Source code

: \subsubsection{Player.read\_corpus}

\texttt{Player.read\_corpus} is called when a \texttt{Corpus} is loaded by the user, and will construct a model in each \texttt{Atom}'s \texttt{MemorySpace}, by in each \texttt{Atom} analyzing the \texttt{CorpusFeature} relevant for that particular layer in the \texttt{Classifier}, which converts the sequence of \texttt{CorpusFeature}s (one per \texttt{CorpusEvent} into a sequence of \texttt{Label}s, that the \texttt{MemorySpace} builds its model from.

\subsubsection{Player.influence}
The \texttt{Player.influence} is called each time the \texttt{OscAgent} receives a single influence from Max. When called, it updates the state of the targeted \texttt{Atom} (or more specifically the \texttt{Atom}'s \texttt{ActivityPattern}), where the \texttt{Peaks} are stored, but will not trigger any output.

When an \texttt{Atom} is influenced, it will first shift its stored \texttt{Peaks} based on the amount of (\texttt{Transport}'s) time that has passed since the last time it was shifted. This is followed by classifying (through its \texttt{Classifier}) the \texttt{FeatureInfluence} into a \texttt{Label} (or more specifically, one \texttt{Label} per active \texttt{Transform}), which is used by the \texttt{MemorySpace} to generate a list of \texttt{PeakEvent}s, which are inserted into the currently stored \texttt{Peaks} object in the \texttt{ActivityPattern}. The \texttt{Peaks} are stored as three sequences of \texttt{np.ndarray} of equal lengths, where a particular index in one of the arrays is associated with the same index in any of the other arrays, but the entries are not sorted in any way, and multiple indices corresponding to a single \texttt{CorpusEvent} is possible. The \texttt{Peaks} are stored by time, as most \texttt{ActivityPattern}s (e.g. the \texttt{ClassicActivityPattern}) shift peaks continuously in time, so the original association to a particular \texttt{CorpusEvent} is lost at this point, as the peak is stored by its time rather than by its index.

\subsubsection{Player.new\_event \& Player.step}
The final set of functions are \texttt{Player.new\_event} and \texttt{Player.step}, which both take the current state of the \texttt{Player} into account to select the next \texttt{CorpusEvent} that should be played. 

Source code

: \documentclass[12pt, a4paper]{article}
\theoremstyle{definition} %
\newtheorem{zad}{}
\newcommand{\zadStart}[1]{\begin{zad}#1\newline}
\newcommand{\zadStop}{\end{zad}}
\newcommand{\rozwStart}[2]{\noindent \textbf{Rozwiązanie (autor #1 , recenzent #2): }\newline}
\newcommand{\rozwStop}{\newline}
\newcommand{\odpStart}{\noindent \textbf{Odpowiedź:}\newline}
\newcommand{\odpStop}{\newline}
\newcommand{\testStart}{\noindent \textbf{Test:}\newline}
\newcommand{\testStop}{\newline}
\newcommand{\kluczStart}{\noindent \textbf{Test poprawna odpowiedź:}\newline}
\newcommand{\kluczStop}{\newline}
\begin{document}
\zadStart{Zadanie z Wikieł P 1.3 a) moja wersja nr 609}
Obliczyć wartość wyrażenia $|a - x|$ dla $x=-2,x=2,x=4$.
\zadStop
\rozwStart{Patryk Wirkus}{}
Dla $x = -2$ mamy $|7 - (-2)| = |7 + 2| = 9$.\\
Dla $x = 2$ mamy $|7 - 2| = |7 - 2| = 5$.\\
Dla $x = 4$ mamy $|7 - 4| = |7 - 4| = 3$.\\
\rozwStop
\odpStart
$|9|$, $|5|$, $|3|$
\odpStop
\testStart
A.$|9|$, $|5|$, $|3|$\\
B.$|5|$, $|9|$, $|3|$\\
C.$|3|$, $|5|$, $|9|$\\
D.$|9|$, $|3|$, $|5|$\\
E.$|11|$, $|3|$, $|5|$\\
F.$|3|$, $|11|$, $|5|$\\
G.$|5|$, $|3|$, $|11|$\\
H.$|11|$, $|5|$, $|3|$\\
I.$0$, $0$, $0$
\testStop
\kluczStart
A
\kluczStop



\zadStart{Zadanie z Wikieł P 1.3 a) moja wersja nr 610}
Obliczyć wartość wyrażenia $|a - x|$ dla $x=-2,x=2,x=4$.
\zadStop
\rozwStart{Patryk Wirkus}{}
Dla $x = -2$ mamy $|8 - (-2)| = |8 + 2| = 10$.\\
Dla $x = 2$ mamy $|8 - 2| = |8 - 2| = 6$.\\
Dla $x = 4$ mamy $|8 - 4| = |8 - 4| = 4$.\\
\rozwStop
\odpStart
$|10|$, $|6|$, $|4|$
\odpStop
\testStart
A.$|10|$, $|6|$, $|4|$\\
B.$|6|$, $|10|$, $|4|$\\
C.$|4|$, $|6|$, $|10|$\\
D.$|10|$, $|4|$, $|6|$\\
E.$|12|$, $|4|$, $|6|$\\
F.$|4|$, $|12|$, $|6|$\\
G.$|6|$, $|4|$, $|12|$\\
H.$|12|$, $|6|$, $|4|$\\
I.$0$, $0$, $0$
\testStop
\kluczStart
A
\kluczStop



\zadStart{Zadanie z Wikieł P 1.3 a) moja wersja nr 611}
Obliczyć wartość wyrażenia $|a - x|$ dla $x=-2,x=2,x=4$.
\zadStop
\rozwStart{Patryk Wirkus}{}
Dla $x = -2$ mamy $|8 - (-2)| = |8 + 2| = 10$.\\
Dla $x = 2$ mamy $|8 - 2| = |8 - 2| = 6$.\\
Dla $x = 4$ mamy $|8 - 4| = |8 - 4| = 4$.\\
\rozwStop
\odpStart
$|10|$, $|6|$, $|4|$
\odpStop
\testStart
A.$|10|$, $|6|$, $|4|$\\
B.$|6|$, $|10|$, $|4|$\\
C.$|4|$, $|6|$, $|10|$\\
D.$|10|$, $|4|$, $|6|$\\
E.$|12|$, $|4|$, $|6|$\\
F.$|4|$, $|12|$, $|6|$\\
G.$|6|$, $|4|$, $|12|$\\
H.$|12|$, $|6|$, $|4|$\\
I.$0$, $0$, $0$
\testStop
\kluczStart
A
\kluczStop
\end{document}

======

Word for word, the whole listing should be given again.

### Your solution
Source code

: \subsubsection{Player.read\_corpus}

\texttt{Player.read\_corpus} is called when a \texttt{Corpus} is loaded by the user, and will construct a model in each \texttt{Atom}'s \texttt{MemorySpace}, by in each \texttt{Atom} analyzing the \texttt{CorpusFeature} relevant for that particular layer in the \texttt{Classifier}, which converts the sequence of \texttt{CorpusFeature}s (one per \texttt{CorpusEvent} into a sequence of \texttt{Label}s, that the \texttt{MemorySpace} builds its model from.

\subsubsection{Player.influence}
The \texttt{Player.influence} is called each time the \texttt{OscAgent} receives a single influence from Max. When called, it updates the state of the targeted \texttt{Atom} (or more specifically the \texttt{Atom}'s \texttt{ActivityPattern}), where the \texttt{Peaks} are stored, but will not trigger any output.

When an \texttt{Atom} is influenced, it will first shift its stored \texttt{Peaks} based on the amount of (\texttt{Transport}'s) time that has passed since the last time it was shifted. This is followed by classifying (through its \texttt{Classifier}) the \texttt{FeatureInfluence} into a \texttt{Label} (or more specifically, one \texttt{Label} per active \texttt{Transform}), which is used by the \texttt{MemorySpace} to generate a list of \texttt{PeakEvent}s, which are inserted into the currently stored \texttt{Peaks} object in the \texttt{ActivityPattern}. The \texttt{Peaks} are stored as three sequences of \texttt{np.ndarray} of equal lengths, where a particular index in one of the arrays is associated with the same index in any of the other arrays, but the entries are not sorted in any way, and multiple indices corresponding to a single \texttt{CorpusEvent} is possible. The \texttt{Peaks} are stored by time, as most \texttt{ActivityPattern}s (e.g. the \texttt{ClassicActivityPattern}) shift peaks continuously in time, so the original association to a particular \texttt{CorpusEvent} is lost at this point, as the peak is stored by its time rather than by its index.

\subsubsection{Player.new\_event \& Player.step}
The final set of functions are \texttt{Player.new\_event} and \texttt{Player.step}, which both take the current state of the \texttt{Player} into account to select the next \texttt{CorpusEvent} that should be played. 

Source code

: \documentclass[12pt, a4paper]{article}
\theoremstyle{definition} %
\newtheorem{zad}{}
\newcommand{\zadStart}[1]{\begin{zad}#1\newline}
\newcommand{\zadStop}{\end{zad}}
\newcommand{\rozwStart}[2]{\noindent \textbf{Rozwiązanie (autor #1 , recenzent #2): }\newline}
\newcommand{\rozwStop}{\newline}
\newcommand{\odpStart}{\noindent \textbf{Odpowiedź:}\newline}
\newcommand{\odpStop}{\newline}
\newcommand{\testStart}{\noindent \textbf{Test:}\newline}
\newcommand{\testStop}{\newline}
\newcommand{\kluczStart}{\noindent \textbf{Test poprawna odpowiedź:}\newline}
\newcommand{\kluczStop}{\newline}
\begin{document}
\zadStart{Zadanie z Wikieł P 1.3 a) moja wersja nr 609}
Obliczyć wartość wyrażenia $|a - x|$ dla $x=-2,x=2,x=4$.
\zadStop
\rozwStart{Patryk Wirkus}{}
Dla $x = -2$ mamy $|7 - (-2)| = |7 + 2| = 9$.\\
Dla $x = 2$ mamy $|7 - 2| = |7 - 2| = 5$.\\
Dla $x = 4$ mamy $|7 - 4| = |7 - 4| = 3$.\\
\rozwStop
\odpStart
$|9|$, $|5|$, $|3|$
\odpStop
\testStart
A.$|9|$, $|5|$, $|3|$\\
B.$|5|$, $|9|$, $|3|$\\
C.$|3|$, $|5|$, $|9|$\\
D.$|9|$, $|3|$, $|5|$\\
E.$|11|$, $|3|$, $|5|$\\
F.$|3|$, $|11|$, $|5|$\\
G.$|5|$, $|3|$, $|11|$\\
H.$|11|$, $|5|$, $|3|$\\
I.$0$, $0$, $0$
\testStop
\kluczStart
A
\kluczStop



\zadStart{Zadanie z Wikieł P 1.3 a) moja wersja nr 610}
Obliczyć wartość wyrażenia $|a - x|$ dla $x=-2,x=2,x=4$.
\zadStop
\rozwStart{Patryk Wirkus}{}
Dla $x = -2$ mamy $|8 - (-2)| = |8 + 2| = 10$.\\
Dla $x = 2$ mamy $|8 - 2| = |8 - 2| = 6$.\\
Dla $x = 4$ mamy $|8 - 4| = |8 - 4| = 4$.\\
\rozwStop
\odpStart
$|10|$, $|6|$, $|4|$
\odpStop
\testStart
A.$|10|$, $|6|$, $|4|$\\
B.$|6|$, $|10|$, $|4|$\\
C.$|4|$, $|6|$, $|10|$\\
D.$|10|$, $|4|$, $|6|$\\
E.$|12|$, $|4|$, $|6|$\\
F.$|4|$, $|12|$, $|6|$\\
G.$|6|$, $|4|$, $|12|$\\
H.$|12|$, $|6|$, $|4|$\\
I.$0$, $0$, $0$
\testStop
\kluczStart
A
\kluczStop



\zadStart{Zadanie z Wikieł P 1.3 a) moja wersja nr 611}
Obliczyć wartość wyrażenia $|a - x|$ dla $x=-2,x=2,x=4$.
\zadStop
\rozwStart{Patryk Wirkus}{}
Dla $x = -2$ mamy $|8 - (-2)| = |8 + 2| = 10$.\\
Dla $x = 2$ mamy $|8 - 2| = |8 - 2| = 6$.\\
Dla $x = 4$ mamy $|8 - 4| = |8 - 4| = 4$.\\
\rozwStop
\odpStart
$|10|$, $|6|$, $|4|$
\odpStop
\testStart
A.$|10|$, $|6|$, $|4|$\\
B.$|6|$, $|10|$, $|4|$\\
C.$|4|$, $|6|$, $|10|$\\
D.$|10|$, $|4|$, $|6|$\\
E.$|12|$, $|4|$, $|6|$\\
F.$|4|$, $|12|$, $|6|$\\
G.$|6|$, $|4|$, $|12|$\\
H.$|12|$, $|6|$, $|4|$\\
I.$0$, $0$, $0$
\testStop
\kluczStart
A
\kluczStop
\end{document}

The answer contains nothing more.